(Work order) Some lines in the entries contain the word "biggr". Copy all of them.
** Opening Records for this task block **
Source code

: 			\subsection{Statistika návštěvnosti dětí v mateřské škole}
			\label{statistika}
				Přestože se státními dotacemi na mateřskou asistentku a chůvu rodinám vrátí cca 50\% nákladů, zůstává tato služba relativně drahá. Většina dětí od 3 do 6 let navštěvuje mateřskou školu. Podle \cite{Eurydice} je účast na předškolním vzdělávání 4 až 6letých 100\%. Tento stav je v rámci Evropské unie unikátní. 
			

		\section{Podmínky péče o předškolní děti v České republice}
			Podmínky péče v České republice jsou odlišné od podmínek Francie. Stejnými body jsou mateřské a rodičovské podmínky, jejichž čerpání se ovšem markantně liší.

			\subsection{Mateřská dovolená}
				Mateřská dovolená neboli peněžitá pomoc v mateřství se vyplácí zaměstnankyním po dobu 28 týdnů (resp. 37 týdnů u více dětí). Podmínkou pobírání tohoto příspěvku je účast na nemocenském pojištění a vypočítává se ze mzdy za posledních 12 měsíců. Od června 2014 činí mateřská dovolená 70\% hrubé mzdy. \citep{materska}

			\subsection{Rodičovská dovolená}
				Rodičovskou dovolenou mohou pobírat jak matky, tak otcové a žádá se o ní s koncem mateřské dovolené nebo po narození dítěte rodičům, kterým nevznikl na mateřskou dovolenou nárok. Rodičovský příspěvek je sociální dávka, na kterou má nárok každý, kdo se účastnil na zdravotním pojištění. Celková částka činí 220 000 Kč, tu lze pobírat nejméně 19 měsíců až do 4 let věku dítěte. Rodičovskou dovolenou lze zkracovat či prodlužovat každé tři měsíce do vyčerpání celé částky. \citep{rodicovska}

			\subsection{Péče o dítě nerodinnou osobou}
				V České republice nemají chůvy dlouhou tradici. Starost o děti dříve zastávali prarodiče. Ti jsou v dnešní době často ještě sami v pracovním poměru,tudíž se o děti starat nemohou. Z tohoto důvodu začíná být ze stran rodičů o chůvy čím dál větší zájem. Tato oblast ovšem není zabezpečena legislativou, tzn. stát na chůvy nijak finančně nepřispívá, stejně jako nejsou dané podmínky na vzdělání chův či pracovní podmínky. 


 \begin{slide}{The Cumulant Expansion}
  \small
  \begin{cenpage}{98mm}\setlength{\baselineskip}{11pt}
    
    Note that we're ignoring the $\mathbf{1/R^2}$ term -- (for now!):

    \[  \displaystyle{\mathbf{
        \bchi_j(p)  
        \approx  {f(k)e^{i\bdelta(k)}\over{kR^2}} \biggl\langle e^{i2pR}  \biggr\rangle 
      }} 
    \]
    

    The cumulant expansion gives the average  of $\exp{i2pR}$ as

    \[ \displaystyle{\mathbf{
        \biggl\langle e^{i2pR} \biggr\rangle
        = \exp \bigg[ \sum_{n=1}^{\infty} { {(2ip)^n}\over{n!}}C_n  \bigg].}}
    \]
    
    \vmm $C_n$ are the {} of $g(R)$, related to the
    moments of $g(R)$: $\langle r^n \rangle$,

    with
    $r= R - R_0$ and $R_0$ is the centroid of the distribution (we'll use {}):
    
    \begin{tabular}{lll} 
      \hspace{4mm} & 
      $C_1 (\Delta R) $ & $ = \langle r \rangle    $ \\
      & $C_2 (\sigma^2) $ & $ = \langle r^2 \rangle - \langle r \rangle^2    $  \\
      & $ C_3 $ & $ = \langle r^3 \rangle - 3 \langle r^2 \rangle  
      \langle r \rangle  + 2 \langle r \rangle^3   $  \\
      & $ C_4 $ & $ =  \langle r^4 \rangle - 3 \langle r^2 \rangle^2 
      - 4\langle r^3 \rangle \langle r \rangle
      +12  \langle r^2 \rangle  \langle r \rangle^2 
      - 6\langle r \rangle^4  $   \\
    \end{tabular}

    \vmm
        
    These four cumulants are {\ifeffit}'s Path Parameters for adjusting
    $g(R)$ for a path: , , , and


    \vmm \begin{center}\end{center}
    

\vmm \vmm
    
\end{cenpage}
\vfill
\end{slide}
** Closing Records for this task block **
(Exercise solution)
        \approx  {f(k)e^{i\bdelta(k)}\over{kR^2}} \biggl\langle e^{i2pR}  \biggr\rangle 
        \biggl\langle e^{i2pR} \biggr\rangle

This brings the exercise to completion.